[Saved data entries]
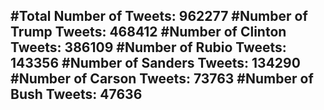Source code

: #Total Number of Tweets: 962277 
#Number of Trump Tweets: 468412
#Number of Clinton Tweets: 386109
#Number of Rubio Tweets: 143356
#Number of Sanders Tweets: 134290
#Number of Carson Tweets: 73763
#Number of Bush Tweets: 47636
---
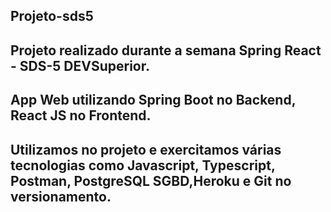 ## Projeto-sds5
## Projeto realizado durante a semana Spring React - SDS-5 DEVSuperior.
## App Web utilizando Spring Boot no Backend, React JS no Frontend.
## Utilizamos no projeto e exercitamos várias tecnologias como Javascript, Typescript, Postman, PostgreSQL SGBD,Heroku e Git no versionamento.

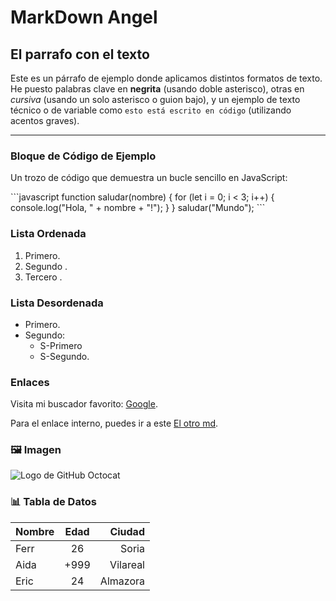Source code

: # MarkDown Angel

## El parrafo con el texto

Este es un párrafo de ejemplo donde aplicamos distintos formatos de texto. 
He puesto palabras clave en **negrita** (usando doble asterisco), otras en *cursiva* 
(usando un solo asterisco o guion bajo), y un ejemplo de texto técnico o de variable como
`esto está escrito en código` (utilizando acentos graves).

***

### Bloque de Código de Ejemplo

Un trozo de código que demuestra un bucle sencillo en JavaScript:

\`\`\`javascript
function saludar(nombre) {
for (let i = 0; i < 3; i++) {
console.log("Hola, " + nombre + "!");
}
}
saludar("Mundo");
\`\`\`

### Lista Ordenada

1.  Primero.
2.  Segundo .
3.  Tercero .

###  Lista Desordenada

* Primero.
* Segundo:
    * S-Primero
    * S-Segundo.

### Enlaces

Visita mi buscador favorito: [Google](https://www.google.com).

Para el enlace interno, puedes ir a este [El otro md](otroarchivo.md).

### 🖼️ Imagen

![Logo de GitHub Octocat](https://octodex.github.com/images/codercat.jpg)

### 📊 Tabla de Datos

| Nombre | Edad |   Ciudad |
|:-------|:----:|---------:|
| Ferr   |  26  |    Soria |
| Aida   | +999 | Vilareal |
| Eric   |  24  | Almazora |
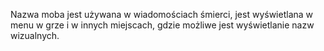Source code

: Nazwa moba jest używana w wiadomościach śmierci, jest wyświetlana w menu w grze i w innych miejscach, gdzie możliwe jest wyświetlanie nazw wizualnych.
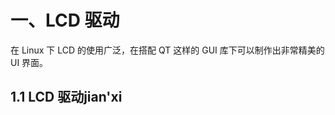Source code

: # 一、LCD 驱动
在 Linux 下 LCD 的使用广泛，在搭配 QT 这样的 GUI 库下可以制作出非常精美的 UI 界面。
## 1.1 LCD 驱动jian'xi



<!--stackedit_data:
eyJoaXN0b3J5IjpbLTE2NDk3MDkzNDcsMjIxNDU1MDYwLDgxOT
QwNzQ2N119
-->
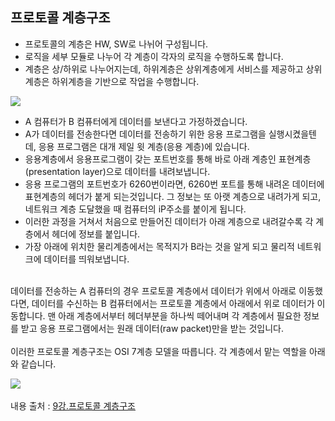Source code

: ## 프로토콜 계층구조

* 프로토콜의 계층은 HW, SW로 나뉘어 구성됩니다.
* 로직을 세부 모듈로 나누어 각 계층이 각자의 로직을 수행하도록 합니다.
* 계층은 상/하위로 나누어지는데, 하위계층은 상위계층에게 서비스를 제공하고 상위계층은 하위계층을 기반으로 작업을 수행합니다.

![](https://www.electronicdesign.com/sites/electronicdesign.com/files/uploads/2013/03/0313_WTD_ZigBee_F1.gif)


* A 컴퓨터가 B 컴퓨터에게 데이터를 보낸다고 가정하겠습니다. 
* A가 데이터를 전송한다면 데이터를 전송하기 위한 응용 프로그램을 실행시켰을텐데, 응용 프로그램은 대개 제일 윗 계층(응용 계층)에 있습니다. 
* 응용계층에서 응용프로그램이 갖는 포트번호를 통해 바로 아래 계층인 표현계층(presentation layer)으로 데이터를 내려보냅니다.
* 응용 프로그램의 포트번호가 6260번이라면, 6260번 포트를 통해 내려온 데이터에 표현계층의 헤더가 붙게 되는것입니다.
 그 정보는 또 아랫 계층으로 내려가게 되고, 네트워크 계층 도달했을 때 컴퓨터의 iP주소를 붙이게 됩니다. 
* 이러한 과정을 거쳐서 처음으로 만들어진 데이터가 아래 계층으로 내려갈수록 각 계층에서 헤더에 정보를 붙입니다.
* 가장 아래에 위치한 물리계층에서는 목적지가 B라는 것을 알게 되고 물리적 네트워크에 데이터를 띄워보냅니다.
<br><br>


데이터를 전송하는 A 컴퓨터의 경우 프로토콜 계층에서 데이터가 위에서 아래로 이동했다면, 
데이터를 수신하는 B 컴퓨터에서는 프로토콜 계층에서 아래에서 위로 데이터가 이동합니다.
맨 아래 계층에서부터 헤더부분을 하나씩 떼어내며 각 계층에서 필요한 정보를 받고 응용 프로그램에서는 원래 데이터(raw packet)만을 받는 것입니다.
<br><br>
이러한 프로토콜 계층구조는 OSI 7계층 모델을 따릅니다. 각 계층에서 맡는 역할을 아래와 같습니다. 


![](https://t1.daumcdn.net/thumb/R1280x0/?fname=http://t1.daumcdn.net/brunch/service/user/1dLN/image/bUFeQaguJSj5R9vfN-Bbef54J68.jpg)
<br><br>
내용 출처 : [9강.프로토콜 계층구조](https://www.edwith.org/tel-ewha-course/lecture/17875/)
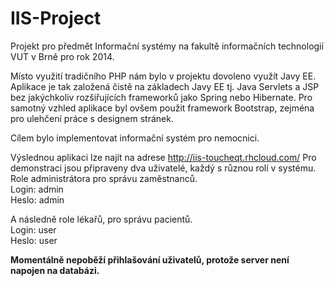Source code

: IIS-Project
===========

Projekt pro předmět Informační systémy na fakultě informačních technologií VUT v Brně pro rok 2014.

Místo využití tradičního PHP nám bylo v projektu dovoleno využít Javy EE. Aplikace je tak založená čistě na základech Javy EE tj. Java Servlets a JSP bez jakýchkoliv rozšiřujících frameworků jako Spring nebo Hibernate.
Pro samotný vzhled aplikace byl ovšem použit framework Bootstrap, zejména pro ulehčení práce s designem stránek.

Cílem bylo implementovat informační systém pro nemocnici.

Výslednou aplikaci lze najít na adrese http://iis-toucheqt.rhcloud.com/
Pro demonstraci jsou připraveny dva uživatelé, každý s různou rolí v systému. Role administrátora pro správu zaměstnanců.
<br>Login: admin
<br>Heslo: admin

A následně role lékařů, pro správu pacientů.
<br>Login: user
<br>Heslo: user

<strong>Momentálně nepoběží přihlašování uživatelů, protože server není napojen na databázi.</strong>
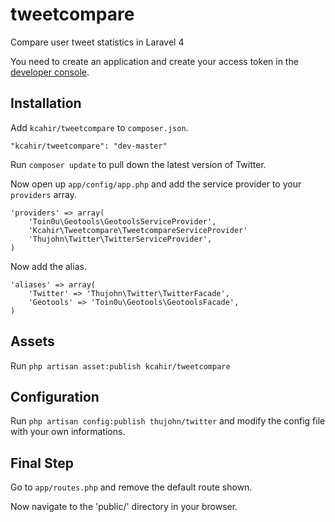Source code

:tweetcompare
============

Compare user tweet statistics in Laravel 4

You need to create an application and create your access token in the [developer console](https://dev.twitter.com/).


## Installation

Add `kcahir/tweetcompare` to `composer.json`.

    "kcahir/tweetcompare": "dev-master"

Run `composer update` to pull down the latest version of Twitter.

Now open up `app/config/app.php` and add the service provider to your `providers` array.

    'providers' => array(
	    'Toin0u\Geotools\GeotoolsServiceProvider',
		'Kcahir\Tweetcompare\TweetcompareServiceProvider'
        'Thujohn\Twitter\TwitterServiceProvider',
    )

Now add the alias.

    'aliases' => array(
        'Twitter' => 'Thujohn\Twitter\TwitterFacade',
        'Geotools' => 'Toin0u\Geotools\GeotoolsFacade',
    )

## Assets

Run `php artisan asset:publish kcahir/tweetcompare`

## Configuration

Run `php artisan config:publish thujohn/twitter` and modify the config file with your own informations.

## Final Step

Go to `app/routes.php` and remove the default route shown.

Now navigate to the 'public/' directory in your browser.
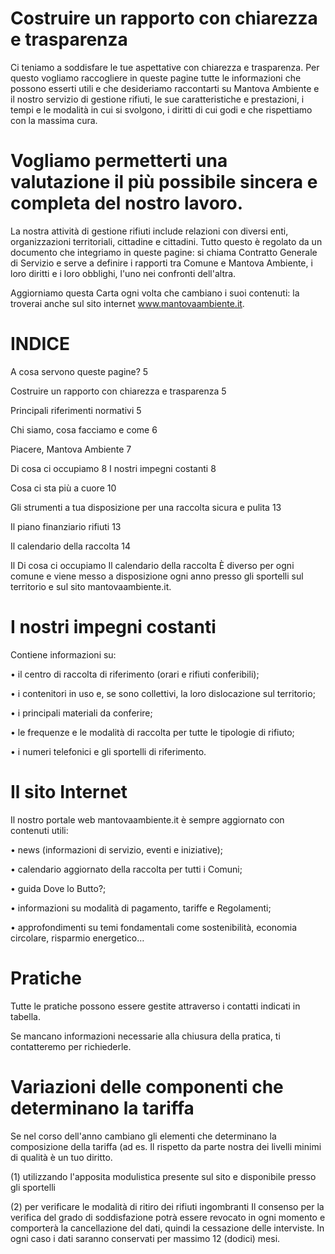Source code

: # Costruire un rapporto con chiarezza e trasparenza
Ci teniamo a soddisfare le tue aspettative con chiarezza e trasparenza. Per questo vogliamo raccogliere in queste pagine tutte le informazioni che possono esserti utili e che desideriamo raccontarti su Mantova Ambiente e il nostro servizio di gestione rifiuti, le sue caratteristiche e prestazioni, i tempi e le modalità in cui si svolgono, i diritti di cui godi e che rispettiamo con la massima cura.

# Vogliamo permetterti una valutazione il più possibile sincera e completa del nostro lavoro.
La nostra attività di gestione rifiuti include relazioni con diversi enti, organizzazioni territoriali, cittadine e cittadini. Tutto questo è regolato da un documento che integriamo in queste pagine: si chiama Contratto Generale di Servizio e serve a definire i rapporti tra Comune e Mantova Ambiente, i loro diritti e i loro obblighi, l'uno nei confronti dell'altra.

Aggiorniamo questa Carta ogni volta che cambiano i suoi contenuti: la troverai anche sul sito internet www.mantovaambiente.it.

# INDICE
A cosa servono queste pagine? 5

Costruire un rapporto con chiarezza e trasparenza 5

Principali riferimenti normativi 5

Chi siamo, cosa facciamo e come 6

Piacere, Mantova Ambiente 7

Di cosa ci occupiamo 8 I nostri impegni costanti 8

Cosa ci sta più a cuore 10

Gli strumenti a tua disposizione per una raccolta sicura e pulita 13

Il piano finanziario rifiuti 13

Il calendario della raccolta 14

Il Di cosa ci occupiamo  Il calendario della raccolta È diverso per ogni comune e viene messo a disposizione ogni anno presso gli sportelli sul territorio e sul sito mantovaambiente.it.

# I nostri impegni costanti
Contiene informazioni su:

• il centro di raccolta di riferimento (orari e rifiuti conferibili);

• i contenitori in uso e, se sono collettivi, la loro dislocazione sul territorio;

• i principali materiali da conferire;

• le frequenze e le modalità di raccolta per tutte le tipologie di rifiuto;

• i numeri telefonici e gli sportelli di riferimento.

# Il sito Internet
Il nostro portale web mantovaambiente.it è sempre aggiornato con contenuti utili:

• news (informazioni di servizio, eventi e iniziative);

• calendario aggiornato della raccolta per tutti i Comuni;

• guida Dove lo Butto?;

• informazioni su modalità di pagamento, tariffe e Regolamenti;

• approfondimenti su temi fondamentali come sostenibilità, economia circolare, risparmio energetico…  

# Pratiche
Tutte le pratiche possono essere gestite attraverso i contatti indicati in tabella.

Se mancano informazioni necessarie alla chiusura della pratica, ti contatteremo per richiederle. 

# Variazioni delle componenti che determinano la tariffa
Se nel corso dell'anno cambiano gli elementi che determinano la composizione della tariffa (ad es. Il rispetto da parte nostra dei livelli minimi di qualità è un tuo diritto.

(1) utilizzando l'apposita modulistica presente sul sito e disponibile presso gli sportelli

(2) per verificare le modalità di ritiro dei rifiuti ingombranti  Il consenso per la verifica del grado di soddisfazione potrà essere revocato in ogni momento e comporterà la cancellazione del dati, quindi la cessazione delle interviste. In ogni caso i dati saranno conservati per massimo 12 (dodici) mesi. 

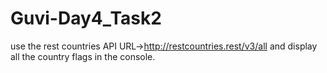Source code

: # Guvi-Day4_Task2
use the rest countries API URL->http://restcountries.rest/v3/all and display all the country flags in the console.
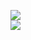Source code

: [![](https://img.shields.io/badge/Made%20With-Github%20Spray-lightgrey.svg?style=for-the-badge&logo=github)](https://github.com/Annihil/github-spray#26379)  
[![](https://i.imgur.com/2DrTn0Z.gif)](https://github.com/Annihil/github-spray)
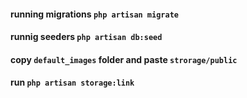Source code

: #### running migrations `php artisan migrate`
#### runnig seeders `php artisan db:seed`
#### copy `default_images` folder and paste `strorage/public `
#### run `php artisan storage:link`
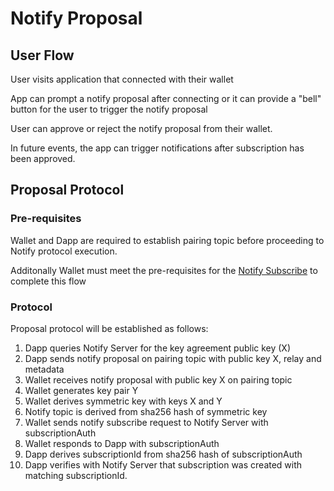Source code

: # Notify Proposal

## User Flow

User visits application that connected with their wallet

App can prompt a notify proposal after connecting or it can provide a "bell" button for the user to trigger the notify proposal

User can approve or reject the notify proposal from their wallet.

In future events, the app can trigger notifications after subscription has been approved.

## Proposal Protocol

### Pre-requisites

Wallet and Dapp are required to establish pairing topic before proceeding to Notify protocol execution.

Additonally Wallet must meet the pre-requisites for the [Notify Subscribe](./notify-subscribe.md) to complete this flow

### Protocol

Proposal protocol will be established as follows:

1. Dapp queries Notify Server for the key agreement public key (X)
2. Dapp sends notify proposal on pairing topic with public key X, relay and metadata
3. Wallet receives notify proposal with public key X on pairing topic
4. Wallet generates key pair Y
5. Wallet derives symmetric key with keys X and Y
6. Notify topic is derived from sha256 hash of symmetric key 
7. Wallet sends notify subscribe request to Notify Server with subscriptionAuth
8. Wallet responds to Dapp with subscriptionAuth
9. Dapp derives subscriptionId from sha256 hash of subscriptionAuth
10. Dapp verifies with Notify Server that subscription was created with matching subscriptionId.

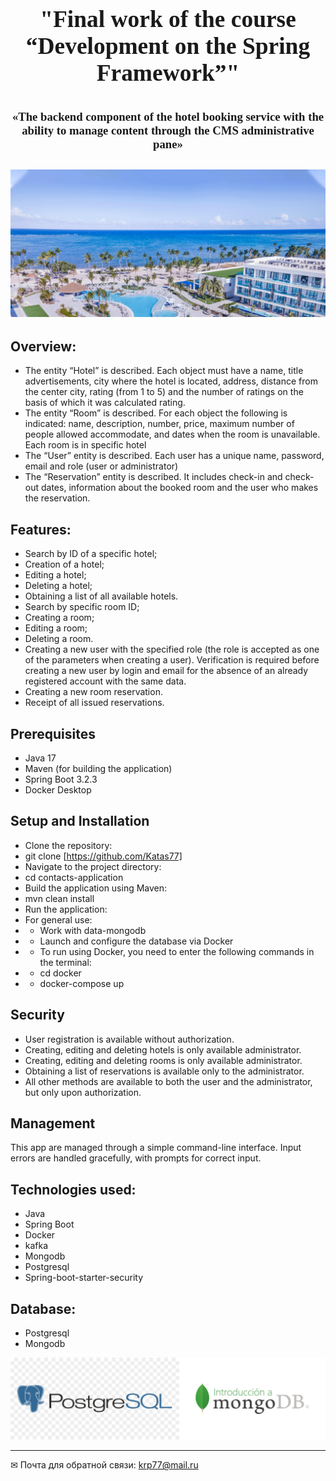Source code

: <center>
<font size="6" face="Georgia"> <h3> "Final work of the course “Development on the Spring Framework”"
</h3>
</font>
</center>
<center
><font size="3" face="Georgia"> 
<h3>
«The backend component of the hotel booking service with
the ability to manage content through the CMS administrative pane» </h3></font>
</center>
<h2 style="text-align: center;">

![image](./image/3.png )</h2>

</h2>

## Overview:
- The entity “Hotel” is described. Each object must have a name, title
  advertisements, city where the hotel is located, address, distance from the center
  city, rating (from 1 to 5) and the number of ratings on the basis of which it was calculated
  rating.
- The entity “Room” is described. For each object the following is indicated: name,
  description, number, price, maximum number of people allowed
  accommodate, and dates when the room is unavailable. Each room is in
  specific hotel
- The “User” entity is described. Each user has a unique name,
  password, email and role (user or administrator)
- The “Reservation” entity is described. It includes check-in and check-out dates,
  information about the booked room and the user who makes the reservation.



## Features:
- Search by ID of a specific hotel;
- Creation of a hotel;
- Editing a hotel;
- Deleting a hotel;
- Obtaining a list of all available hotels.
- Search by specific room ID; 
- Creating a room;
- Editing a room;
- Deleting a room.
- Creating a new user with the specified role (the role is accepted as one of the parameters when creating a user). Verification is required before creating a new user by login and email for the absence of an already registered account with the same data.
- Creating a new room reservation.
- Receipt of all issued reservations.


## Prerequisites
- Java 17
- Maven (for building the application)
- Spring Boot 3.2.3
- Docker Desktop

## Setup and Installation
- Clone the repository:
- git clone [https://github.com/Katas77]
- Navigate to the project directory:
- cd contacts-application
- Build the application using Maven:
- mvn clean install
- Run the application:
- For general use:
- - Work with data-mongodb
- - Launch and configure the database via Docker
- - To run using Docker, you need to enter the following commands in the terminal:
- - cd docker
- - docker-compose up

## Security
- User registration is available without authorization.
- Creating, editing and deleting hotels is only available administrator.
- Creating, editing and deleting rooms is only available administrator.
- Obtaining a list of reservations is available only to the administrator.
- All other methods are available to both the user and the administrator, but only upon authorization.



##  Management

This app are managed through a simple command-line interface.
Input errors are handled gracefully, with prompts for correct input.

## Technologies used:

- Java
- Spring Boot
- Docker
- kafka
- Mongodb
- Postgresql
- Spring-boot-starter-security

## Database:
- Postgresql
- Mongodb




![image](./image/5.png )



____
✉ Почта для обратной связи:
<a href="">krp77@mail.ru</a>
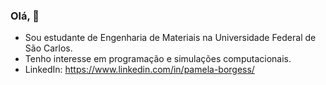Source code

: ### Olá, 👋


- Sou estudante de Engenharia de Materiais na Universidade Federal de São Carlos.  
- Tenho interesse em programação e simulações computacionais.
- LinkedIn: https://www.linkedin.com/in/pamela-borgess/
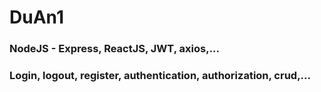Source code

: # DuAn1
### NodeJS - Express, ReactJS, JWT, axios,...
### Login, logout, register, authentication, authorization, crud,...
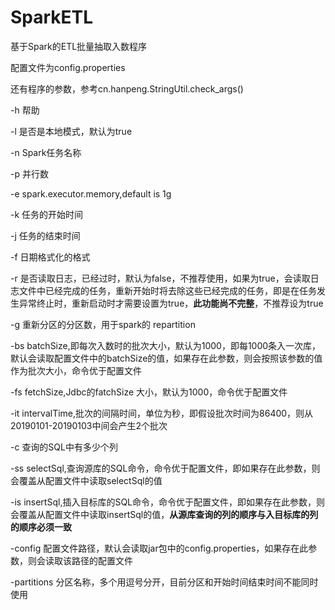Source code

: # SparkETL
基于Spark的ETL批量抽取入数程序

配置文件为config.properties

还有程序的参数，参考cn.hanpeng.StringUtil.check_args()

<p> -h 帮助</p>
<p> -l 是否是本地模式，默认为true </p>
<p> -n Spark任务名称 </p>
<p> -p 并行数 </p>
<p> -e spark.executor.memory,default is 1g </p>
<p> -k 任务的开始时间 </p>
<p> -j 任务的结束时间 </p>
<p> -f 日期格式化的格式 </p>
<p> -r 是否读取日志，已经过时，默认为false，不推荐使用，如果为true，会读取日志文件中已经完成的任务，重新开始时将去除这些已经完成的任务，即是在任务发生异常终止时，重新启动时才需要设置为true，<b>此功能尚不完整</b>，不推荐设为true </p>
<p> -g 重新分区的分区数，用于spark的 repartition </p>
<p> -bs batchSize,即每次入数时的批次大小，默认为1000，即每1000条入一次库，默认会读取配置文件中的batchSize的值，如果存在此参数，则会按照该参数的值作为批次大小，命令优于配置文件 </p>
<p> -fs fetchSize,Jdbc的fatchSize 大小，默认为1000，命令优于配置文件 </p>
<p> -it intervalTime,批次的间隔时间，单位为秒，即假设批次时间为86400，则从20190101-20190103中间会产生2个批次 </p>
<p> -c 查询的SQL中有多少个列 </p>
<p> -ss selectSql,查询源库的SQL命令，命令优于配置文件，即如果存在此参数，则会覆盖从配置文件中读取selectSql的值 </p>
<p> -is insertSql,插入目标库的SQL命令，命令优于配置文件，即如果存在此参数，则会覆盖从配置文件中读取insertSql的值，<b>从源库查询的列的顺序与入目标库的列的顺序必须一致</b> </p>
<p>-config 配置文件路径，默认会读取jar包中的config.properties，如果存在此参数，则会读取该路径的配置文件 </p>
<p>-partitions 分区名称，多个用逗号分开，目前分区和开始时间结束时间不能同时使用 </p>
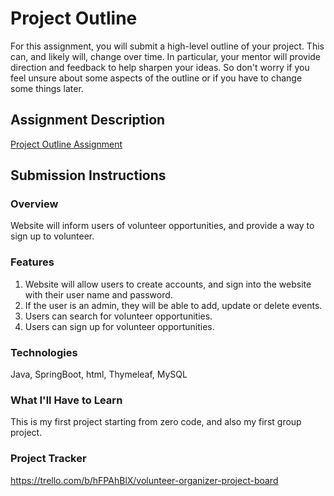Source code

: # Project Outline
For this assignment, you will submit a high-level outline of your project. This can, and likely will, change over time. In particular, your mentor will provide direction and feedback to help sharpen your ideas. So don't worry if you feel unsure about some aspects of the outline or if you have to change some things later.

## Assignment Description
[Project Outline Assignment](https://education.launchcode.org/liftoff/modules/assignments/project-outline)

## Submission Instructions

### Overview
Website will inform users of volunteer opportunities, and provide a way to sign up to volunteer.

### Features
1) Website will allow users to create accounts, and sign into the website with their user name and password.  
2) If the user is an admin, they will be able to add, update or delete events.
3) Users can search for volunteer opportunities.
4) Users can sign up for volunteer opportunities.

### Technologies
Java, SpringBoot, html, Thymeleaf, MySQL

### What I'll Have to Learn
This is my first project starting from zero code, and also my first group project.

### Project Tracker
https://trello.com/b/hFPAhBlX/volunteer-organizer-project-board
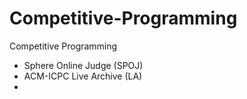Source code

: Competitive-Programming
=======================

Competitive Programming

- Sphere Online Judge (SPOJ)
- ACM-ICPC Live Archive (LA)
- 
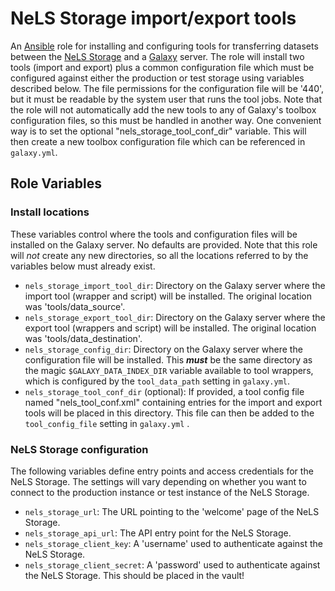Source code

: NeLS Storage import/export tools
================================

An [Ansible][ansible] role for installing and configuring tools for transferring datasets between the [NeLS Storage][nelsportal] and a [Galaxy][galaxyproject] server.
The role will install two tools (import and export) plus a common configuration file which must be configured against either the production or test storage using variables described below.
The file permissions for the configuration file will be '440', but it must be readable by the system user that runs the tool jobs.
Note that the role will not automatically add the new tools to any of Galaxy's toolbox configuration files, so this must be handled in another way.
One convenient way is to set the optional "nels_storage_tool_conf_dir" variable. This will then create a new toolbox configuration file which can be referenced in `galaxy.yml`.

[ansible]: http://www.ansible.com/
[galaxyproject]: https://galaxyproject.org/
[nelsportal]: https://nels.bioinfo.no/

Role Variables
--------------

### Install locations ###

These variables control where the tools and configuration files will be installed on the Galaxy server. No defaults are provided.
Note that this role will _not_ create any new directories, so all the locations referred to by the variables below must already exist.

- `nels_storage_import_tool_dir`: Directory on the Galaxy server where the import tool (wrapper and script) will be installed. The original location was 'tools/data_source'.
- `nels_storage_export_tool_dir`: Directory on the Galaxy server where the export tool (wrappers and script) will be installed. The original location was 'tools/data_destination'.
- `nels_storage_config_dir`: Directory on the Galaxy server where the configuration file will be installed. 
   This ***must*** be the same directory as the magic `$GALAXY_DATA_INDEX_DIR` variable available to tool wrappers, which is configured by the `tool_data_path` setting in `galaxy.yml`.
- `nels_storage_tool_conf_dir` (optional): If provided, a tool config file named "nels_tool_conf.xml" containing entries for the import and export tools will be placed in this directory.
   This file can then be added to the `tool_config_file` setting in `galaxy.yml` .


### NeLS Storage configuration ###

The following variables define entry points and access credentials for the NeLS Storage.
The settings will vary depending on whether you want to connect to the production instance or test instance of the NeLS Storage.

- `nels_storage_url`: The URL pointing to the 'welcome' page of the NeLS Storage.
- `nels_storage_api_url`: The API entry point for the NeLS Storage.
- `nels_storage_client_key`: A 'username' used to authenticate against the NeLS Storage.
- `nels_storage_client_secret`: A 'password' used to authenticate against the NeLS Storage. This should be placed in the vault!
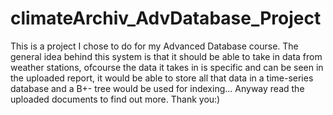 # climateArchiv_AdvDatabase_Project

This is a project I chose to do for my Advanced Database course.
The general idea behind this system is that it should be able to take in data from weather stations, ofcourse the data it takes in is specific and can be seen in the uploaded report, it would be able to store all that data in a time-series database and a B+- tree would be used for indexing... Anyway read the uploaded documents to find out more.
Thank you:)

#### [TASK DIRECTIONS]
Print, without alteration, only the lines above between the one holding "The role will install" and the one holding "file will be installed.", inclusive.

#### [RESPONSE TO THE TASK]
The role will install two tools (import and export) plus a common configuration file which must be configured against either the production or test storage using variables described below.
The file permissions for the configuration file will be '440', but it must be readable by the system user that runs the tool jobs.
Note that the role will not automatically add the new tools to any of Galaxy's toolbox configuration files, so this must be handled in another way.
One convenient way is to set the optional "nels_storage_tool_conf_dir" variable. This will then create a new toolbox configuration file which can be referenced in `galaxy.yml`.

[ansible]: http://www.ansible.com/
[galaxyproject]: https://galaxyproject.org/
[nelsportal]: https://nels.bioinfo.no/

Role Variables
--------------

### Install locations ###

These variables control where the tools and configuration files will be installed on the Galaxy server. No defaults are provided.
Note that this role will _not_ create any new directories, so all the locations referred to by the variables below must already exist.

- `nels_storage_import_tool_dir`: Directory on the Galaxy server where the import tool (wrapper and script) will be installed. The original location was 'tools/data_source'.
- `nels_storage_export_tool_dir`: Directory on the Galaxy server where the export tool (wrappers and script) will be installed. The original location was 'tools/data_destination'.
- `nels_storage_config_dir`: Directory on the Galaxy server where the configuration file will be installed. 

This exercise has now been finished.